The key genes or proteins obtained from transcriptome analysis will be utilized for network generation and analysis for identification of hubs from the large set of genes. It is a powerful approach that emerged in recent years in the area of biological sciences and made a new discipline called network biology. With the help of network biology approaches, we can sort key genes as hub from large set of genes based on topological parameters for further validation and implementation in the crop improvement program. The modeled pathway will be imported as network via network visualization tools for their analysis. Dehydroascorbate reductase (DHAR) was identified as a key gene regulating different biological processes in Finger millet through network analysis (Fig. 8.3) (Avashthi et al. 2020).

Fig. 8.3
figure 3

Identification of hub genes involved in different biological processes in finger millet through integrated transcriptome data analysis

8.4.7 Validation

The results generated from above analysis, i.e. transcriptome sequencing, analysis and their integration with systems biology will be validated through experimental approaches for further implementation in finger millet research program with respect to resistance to abiotic and biotic stresses, food and nutritional security.
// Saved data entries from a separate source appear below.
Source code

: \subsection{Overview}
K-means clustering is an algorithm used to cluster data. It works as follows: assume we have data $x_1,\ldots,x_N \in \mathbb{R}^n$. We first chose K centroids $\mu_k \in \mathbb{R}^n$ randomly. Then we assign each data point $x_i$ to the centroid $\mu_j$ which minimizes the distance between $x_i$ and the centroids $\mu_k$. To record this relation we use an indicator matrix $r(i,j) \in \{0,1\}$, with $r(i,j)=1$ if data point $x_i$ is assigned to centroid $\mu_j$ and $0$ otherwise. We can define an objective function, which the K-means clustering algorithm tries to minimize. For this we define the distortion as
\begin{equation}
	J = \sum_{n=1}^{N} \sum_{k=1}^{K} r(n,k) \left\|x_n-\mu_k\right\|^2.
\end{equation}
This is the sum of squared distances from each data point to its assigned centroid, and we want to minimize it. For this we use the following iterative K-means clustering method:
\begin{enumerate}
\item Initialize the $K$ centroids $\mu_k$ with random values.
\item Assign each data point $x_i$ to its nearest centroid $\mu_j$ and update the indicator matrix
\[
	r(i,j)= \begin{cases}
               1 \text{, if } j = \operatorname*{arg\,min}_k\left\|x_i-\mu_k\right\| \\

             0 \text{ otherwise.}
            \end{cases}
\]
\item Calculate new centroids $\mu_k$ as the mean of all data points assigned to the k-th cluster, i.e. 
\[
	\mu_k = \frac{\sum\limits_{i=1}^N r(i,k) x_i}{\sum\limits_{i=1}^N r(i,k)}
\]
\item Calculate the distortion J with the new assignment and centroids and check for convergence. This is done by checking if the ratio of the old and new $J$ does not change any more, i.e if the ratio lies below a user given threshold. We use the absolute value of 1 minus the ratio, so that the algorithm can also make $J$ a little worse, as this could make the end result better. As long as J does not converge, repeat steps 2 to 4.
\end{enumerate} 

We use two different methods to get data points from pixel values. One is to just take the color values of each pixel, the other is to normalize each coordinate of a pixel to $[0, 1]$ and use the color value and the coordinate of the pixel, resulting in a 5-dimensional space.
8.4.8 Submission of Generated Data in International Data Repository

Advances in sequencing platforms generated huge amount of sequencing data in daily basis right now. Storage and management of these data is a challenging task for bioinformatician. Bioinformatics has tremendous potential in management and analysis of omics data. A lot of database, i.e. primary, composite, secondary, structural and specialized databases are available on internet for management of biological data. Right now Sequence Read Archive, commonly known as SRA (https://www.ncbi.nlm.nih.gov/sra) hosted at National Center for Biotechnology Information (NCBI) is a major resource for submission of transcriptome data. Data related to finger millet transcriptome are also available at SRA for further analysis and their integration with newly sequenced data for novel discovery. A list of finger millet transcriptome sequencing data available in public domains is highlighted in Table 8.3.
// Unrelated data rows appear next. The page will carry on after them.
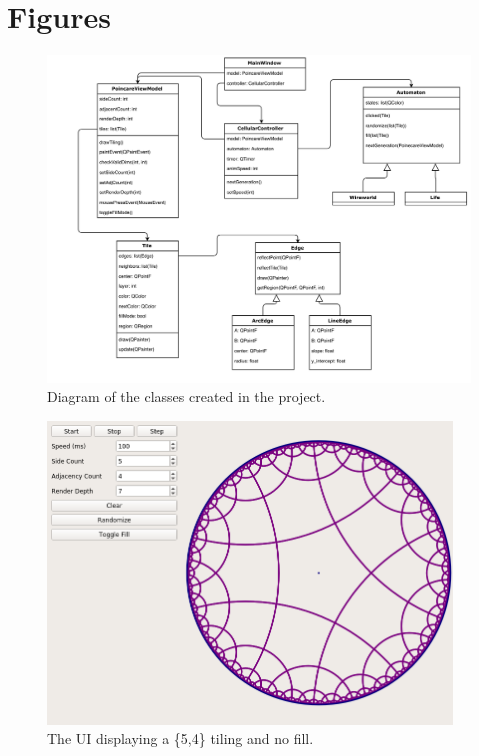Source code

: \documentclass[letterpaper,12pt]{article}
\begin{document}
\section*{Figures}
\begin{figure}[H]
\hspace{-10em}\includegraphics[width=\paperwidth]{../media/class_diagram.png}
\caption{Diagram of the classes created in the project.}
\centering
\end{figure}

\begin{figure}[H]
\vspace{-5em}\includegraphics[width=29em]{../media/ui1.png}
\caption{The UI displaying a \{5,4\} tiling and no fill.}
\centering
\end{figure}
\end{document}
Table 8.3 List of finger millet transcriptome sequencing data available in public domain for their further analysis and integration

8.5 Application of Transcriptome Sequencing and Data Analysis in Breeding and Improvement of Finger Millet

The availability of finger millet transcriptome sequencing data, re-sequencing approaches and computational resources has led to a new era of breeding, as they make it easier to research the genotype and its relationship to the phenotype, particularly for complex traits. It aids in the discovery of new genes and regulatory sequences, as well as discovery of molecular markers. Besides, breeders will learn about the molecular basis of complex traits via expression studies. They also make it possible to find markers that are related to genes and QTLs. The generated information from the data analysis will be further utilized in the development of smart finger millet crops through molecular breeding or biotechnological approaches for ensuring nutritional security. The identified key candidate’s genes will be also useful in improving nutritional quality, drought resistance, heat resistance, etc., to the other cereal crops, i.e. wheat, rice, maize, etc., via genetic engineering method.

8.6 Conclusion

As per our traditional knowledge finger millet seeds is considered a powerhouse of nutritionally important compound as biochemical factory for ensuring nutritional security. The present chapter highlights the key information related to finger millet transcriptome data analysis for identification of key genes/proteins involved in different biological processes, i.e. calcium accumulation, synthesis of secondary metabolites useful in human health and other information. This will be helpful for the readers for understanding the methodology of transcriptome data analysis and their outcomes, which will be further utilized in crop improvement program for food and nutritional security.